12.2. Three-Tier Architecture

So far we have treated the overall SaaS server as a “black box”: whereas Chapter 3 considered the software architecture of SaaS and SOA generally, and Chapter 4 examined the software architecture of SaaS applications using patterns such as Model–View–Controller, we have been oblivious to how the other parts of the server are organized. For example, SaaS apps use HTTP to communicate, yet you haven’t had to write any of the code that handles the details of such communication. We also have largely ignored how SaaS software components are deployed on actual hardware in production. While PaaS hides much of the hardware details from you, a high-level understanding of the hardware architecture is key to making good decisions about scalability in your software architecture. To that end, this section explains how SaaS servers typically follow a three-tier architecture, how the logical boundaries sepa- rating those tiers are in place whether you run a development server on your own computer or deploy on a public cloud facility such as Heroku, how the components in the three-tier architecture typically map onto the cloud hardware, and what the resulting implications are for scaling up a SaaS app, that is, allowing it to serve more and more users.

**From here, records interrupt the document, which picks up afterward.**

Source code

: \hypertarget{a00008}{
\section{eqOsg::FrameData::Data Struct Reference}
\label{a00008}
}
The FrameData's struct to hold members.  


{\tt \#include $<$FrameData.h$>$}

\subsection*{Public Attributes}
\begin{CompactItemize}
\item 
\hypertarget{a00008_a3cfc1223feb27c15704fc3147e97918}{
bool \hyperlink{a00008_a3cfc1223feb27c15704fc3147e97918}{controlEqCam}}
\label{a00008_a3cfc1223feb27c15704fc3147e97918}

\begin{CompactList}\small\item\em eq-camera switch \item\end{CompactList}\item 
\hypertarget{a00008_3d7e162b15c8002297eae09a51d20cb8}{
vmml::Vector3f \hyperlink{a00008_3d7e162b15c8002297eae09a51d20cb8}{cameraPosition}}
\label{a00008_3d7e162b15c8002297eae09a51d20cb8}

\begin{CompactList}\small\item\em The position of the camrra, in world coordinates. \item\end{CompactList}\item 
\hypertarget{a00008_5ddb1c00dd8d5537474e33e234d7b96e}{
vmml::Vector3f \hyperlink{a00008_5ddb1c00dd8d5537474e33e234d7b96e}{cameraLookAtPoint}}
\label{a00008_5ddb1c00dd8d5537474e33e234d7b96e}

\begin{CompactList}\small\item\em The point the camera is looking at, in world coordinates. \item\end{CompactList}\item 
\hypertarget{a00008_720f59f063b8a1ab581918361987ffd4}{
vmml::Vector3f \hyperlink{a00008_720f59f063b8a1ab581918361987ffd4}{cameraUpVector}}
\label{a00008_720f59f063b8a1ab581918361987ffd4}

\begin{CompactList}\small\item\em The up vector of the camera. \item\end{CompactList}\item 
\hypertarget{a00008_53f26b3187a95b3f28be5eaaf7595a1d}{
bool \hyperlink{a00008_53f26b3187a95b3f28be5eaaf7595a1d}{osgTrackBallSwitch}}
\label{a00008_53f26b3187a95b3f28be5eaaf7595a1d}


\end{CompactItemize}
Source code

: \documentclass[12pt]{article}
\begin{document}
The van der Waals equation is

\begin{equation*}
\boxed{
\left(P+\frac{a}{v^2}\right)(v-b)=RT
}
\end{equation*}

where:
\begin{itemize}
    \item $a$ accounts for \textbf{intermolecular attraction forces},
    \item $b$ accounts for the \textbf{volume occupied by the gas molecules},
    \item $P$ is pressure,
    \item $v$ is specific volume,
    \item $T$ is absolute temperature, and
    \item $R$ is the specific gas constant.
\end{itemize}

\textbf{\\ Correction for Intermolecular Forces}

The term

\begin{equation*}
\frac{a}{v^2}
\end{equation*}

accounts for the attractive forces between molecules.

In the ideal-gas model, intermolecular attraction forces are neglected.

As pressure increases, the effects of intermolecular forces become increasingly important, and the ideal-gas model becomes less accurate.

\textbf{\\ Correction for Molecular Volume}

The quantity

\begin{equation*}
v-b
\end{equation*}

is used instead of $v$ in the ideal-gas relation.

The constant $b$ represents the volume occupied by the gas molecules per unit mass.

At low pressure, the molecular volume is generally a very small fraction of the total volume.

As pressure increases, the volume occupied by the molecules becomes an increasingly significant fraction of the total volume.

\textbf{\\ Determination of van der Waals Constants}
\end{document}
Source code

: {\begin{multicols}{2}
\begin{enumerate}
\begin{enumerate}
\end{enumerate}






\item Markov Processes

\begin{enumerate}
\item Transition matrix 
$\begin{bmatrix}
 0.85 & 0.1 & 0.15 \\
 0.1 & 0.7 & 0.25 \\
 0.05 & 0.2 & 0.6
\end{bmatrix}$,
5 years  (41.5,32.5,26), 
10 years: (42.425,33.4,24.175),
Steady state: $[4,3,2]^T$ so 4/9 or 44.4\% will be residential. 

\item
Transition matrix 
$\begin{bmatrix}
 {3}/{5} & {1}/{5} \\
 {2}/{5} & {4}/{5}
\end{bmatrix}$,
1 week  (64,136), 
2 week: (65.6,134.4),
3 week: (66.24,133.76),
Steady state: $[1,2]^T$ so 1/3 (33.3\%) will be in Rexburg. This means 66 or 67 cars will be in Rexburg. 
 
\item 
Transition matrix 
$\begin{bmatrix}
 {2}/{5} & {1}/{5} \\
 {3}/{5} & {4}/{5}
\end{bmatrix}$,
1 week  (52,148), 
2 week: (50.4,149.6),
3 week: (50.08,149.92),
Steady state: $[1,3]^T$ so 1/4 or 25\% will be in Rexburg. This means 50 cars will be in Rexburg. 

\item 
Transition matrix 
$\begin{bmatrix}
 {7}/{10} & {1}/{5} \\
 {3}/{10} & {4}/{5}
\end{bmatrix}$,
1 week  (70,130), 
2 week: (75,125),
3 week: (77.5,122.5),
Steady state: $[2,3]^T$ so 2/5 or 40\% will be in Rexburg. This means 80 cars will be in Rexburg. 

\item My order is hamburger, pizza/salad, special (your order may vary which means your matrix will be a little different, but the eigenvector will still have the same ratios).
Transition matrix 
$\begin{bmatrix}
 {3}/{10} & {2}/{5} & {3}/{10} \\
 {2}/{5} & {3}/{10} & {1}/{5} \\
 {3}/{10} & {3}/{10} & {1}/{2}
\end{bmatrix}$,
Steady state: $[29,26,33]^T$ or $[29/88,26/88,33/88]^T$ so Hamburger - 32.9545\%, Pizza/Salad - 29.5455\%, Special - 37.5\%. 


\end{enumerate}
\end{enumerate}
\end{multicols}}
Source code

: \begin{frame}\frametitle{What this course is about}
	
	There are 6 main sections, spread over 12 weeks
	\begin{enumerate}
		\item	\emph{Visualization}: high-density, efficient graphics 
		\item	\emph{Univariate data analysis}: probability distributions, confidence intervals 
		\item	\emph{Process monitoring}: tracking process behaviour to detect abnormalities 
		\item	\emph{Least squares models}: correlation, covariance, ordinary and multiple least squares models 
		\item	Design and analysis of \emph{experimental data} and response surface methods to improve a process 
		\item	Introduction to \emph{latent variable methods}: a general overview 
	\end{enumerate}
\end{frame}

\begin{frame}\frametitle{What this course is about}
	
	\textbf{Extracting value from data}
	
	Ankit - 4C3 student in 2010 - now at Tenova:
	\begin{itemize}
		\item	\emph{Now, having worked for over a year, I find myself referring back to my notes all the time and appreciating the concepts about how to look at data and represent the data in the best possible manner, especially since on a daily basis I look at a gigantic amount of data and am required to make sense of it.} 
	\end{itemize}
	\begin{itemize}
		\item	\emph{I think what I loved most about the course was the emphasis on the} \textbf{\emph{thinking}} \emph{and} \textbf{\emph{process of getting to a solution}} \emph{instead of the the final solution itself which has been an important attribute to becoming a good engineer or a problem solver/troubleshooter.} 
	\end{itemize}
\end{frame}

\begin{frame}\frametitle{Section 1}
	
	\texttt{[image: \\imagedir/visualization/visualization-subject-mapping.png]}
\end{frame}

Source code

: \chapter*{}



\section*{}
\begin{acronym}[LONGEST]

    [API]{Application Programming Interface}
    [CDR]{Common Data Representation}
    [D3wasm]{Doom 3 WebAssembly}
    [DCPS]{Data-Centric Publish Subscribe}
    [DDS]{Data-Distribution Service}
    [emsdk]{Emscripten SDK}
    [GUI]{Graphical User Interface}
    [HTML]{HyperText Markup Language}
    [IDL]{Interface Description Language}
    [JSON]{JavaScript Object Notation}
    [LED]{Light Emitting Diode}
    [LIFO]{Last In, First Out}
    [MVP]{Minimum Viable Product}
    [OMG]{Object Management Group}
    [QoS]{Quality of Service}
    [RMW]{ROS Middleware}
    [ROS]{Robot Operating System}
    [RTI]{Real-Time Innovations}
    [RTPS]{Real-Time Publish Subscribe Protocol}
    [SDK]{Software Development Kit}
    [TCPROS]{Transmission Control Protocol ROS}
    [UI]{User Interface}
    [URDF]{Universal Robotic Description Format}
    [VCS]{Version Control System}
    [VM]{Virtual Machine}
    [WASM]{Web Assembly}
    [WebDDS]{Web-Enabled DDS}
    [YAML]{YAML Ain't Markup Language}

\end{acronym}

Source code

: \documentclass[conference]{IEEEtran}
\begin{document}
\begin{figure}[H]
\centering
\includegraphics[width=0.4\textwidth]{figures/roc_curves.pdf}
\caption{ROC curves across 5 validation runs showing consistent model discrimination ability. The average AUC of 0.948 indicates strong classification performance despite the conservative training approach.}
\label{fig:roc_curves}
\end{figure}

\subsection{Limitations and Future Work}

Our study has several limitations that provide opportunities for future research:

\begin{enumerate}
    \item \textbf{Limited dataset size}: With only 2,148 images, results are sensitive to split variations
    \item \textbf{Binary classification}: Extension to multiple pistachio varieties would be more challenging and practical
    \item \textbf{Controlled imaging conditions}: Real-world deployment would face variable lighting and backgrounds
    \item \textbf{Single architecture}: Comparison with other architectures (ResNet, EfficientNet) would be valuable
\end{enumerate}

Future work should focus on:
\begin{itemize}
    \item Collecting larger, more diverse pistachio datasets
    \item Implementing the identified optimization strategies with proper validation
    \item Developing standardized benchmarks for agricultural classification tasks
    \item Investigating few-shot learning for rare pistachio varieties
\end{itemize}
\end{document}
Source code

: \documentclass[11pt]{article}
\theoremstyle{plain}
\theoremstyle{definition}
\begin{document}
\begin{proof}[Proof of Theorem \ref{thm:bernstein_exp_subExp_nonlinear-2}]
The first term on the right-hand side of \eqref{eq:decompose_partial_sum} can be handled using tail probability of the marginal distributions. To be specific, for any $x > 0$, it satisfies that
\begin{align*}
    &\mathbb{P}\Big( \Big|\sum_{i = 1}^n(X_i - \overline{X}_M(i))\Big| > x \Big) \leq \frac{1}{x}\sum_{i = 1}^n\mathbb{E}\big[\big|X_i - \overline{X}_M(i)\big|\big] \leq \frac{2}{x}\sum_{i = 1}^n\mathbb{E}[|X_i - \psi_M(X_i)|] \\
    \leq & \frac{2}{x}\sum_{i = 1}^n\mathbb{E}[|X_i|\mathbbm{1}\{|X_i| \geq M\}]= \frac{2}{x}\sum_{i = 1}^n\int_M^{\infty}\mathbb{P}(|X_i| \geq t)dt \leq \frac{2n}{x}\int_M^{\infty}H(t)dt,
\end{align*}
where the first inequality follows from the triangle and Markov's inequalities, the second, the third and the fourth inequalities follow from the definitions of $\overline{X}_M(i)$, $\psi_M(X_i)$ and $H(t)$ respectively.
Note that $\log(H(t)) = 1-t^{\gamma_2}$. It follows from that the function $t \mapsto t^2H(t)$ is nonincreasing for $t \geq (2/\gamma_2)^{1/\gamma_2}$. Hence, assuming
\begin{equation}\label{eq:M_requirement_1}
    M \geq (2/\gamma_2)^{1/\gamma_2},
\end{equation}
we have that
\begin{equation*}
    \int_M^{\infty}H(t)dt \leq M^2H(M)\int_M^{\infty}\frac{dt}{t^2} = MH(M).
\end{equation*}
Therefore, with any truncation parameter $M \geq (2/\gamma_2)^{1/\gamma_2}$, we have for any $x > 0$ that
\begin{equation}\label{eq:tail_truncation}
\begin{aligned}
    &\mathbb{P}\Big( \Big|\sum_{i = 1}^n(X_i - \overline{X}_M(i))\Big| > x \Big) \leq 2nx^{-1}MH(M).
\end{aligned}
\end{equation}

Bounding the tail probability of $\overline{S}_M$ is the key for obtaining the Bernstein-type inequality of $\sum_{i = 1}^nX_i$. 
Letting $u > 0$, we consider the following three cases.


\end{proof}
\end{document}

Figure 12.2 shows the canonical three-tier architecture. The presentation tier usually consists of an HTTP server (or simply “Web server”), which accepts HTTP requests from the outside world (i.e., users) and handles the serving of static assets such as images, stylesheets, files of JavaScript code, and so on.

The web server forwards requests for dynamic content to the logic tier, where your actual application runs. The application is typically supported by an application server whose job is to hide the low-level mechanics of these HTTP interactions from the app writer. We’ve been using the Rack application server, which ships with the Rails framework. If you were writing in PHP, Python, or Java, you would use an application server that handles code written in frameworks that use those languages, such as Django for Python or Node.js for JavaScript.

Finally, since HTTP is stateless (Chapter 3), application data that must remain stored across HTTP requests, such as users’ login and profile information, is stored in the persistence tier. Popular choices for the persistence tier have traditionally been databases such as the open-source MySQL or PostgreSQL, although prior to their proliferation, commercial databases such as Oracle or IBM DB2 were also popular choices.

The “tiers” in the three-tier model are logical tiers. On a site with little content and low traffic, the software in all three tiers might run on a single physical computer: when you run rails server to do local development, the simple single-user WEBrick Web server fulfills the role of the presentation tier, and a single-user database called SQLite, which stores its information directly in files on your local computer, serves for persistence. In production, it’s more common for each tier to span one or more physical computers and to use highly specialized software. As Figure 12.2 shows, in a typical site, incoming HTTP requests are directed to one of several Web servers, possibly Apache or Microsoft Internet Information Server, either of which can be deployed on hundreds of computers efficiently serving many copies of the same site to millions of users. When a Web server receives a request for you app, it selects one of several available application servers to handle dynamic-content generation, allowing computers to be added or removed from each tier as needed to handle demand.

12.2
Figure 12.2: The 3-tier shared-nothing architecture, so called because entities within a tier generally do not communicate with each other, allows adding computers to each tier independently to match demand. Load balancers, which distribute workload evenly, can be either hardware appliances or specially-configured Web servers. The statelessness of HTTP makes shared-nothing possible: since all requests are independent, any server in the presentation or logic tier can be assigned to any request. However, scaling the persistence tier is much more challenging, as the text explains.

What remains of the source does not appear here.